**YOUR OBJECTIVE**
Only those lines in the data below from the line containing "Swift Package Manager" through the line containing "debugging library! 🦊", both included, should be restated word for word.

**Stored data entries**
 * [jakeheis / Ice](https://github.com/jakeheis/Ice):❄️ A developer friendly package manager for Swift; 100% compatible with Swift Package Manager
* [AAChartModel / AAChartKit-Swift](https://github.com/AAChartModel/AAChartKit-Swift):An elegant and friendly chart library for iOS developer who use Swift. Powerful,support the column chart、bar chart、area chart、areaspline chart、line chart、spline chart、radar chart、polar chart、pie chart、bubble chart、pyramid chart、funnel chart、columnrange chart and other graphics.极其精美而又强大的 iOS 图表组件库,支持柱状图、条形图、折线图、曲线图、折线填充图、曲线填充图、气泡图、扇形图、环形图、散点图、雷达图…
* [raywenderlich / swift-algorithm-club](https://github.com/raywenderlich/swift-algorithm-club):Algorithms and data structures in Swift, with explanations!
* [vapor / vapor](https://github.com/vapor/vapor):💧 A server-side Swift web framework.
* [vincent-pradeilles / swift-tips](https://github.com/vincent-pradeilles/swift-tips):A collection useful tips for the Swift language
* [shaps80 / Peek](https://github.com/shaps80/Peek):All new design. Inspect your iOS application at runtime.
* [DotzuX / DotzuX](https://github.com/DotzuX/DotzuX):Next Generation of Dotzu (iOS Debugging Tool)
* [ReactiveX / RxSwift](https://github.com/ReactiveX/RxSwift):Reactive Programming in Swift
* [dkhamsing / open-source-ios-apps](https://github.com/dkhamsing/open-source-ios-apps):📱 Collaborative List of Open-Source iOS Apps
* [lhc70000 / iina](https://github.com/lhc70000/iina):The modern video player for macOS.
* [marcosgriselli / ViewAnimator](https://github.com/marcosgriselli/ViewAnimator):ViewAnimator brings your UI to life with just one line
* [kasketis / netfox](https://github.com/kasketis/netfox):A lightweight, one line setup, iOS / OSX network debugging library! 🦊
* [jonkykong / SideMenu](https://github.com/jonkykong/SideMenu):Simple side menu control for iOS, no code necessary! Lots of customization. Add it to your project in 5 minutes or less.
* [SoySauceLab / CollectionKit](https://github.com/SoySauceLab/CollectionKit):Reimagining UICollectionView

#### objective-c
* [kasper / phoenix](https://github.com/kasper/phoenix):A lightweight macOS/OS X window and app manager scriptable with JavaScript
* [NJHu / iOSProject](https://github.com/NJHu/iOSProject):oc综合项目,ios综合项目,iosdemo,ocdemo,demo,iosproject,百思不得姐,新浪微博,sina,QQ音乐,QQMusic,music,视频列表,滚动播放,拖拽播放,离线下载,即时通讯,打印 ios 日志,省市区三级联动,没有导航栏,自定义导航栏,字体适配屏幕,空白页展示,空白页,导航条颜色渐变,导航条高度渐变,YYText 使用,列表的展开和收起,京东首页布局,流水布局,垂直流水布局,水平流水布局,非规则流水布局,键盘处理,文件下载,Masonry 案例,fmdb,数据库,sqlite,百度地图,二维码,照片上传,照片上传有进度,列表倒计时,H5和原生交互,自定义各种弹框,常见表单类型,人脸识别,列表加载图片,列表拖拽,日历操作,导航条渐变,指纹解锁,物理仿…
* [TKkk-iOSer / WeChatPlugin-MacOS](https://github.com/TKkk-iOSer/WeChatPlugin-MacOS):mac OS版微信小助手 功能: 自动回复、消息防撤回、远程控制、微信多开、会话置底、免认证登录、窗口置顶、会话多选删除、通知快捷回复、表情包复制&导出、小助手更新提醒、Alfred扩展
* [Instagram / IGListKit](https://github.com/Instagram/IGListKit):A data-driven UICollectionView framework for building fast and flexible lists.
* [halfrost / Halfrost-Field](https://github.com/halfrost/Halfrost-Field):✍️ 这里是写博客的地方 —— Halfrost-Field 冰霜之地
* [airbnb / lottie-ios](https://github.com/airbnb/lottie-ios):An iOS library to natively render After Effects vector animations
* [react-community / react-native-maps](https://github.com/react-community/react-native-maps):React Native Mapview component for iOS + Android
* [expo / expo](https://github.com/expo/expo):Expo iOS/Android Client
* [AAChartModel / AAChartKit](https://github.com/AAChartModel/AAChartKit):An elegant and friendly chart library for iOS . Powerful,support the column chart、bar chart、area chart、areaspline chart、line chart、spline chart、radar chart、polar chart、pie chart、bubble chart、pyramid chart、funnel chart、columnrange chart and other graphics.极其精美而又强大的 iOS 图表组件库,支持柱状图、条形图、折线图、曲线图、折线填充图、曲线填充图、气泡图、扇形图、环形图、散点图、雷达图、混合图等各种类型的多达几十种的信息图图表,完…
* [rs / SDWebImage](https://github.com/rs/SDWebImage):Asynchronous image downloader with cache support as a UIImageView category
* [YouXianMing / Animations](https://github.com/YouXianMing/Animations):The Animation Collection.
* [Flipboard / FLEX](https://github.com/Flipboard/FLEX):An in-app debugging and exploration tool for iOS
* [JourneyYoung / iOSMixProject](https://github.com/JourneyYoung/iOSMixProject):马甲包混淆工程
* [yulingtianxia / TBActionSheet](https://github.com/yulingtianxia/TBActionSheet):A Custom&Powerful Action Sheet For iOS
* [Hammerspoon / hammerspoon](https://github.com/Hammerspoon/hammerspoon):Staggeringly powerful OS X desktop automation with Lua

--

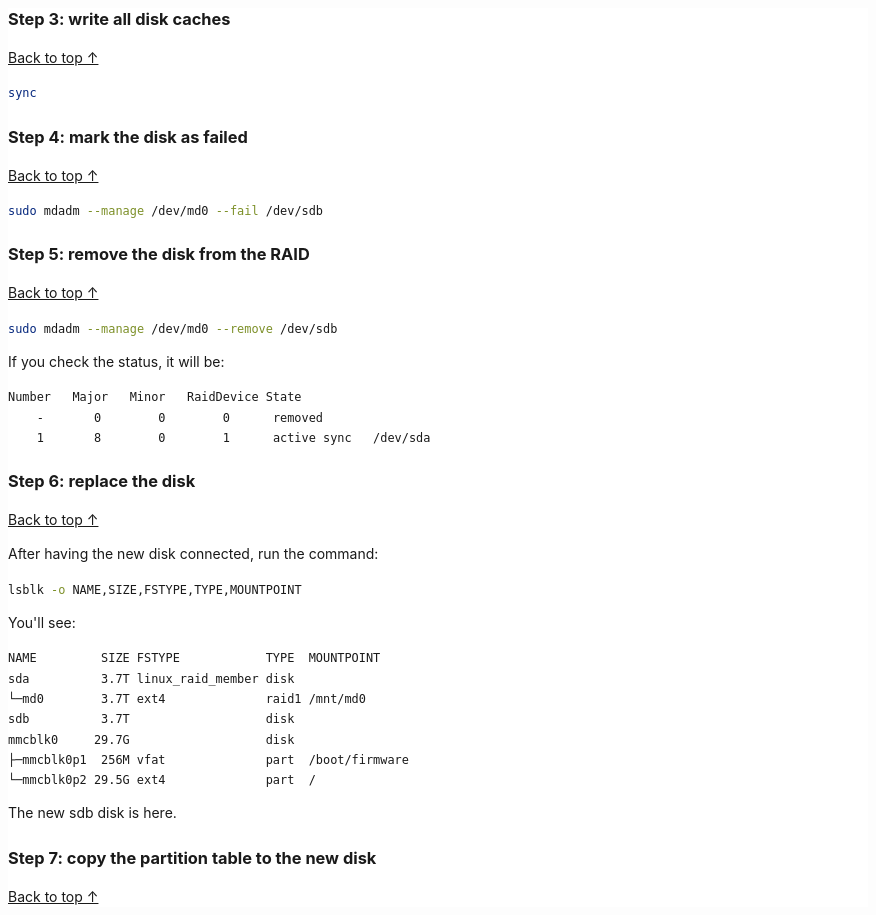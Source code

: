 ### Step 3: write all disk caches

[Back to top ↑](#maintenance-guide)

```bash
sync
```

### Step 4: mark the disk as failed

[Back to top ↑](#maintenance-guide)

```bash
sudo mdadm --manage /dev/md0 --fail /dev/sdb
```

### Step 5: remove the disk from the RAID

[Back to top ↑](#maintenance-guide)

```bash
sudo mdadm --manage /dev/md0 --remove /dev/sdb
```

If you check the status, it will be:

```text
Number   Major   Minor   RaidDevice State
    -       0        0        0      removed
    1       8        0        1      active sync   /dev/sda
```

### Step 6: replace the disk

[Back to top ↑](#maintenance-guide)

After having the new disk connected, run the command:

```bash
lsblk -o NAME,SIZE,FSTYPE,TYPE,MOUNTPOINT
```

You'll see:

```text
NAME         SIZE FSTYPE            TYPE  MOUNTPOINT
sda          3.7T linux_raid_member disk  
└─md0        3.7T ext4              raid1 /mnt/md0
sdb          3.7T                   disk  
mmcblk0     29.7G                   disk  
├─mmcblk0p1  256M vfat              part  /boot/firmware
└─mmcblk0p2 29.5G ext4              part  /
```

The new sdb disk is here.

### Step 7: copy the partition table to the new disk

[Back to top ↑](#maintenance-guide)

* * *

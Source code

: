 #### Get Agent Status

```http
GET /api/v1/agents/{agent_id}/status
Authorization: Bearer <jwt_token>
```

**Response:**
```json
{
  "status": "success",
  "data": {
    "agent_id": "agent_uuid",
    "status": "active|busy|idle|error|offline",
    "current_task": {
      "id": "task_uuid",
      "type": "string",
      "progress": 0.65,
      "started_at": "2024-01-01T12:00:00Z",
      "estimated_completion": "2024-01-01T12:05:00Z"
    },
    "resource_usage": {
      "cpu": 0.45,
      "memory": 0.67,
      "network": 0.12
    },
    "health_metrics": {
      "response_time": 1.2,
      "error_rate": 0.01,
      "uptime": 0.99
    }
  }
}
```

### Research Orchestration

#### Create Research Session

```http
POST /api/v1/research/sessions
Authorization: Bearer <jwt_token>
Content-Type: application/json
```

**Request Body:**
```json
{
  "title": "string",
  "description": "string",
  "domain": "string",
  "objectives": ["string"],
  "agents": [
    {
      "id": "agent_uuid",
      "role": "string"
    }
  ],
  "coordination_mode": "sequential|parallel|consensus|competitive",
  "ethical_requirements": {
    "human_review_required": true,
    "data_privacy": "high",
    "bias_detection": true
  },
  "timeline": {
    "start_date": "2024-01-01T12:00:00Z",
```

**SOLUTION FOR THIS PROBLEM**
 * [jakeheis / Ice](https://github.com/jakeheis/Ice):❄️ A developer friendly package manager for Swift; 100% compatible with Swift Package Manager
* [AAChartModel / AAChartKit-Swift](https://github.com/AAChartModel/AAChartKit-Swift):An elegant and friendly chart library for iOS developer who use Swift. Powerful,support the column chart、bar chart、area chart、areaspline chart、line chart、spline chart、radar chart、polar chart、pie chart、bubble chart、pyramid chart、funnel chart、columnrange chart and other graphics.极其精美而又强大的 iOS 图表组件库,支持柱状图、条形图、折线图、曲线图、折线填充图、曲线填充图、气泡图、扇形图、环形图、散点图、雷达图…
* [raywenderlich / swift-algorithm-club](https://github.com/raywenderlich/swift-algorithm-club):Algorithms and data structures in Swift, with explanations!
* [vapor / vapor](https://github.com/vapor/vapor):💧 A server-side Swift web framework.
* [vincent-pradeilles / swift-tips](https://github.com/vincent-pradeilles/swift-tips):A collection useful tips for the Swift language
* [shaps80 / Peek](https://github.com/shaps80/Peek):All new design. Inspect your iOS application at runtime.
* [DotzuX / DotzuX](https://github.com/DotzuX/DotzuX):Next Generation of Dotzu (iOS Debugging Tool)
* [ReactiveX / RxSwift](https://github.com/ReactiveX/RxSwift):Reactive Programming in Swift
* [dkhamsing / open-source-ios-apps](https://github.com/dkhamsing/open-source-ios-apps):📱 Collaborative List of Open-Source iOS Apps
* [lhc70000 / iina](https://github.com/lhc70000/iina):The modern video player for macOS.
* [marcosgriselli / ViewAnimator](https://github.com/marcosgriselli/ViewAnimator):ViewAnimator brings your UI to life with just one line
* [kasketis / netfox](https://github.com/kasketis/netfox):A lightweight, one line setup, iOS / OSX network debugging library! 🦊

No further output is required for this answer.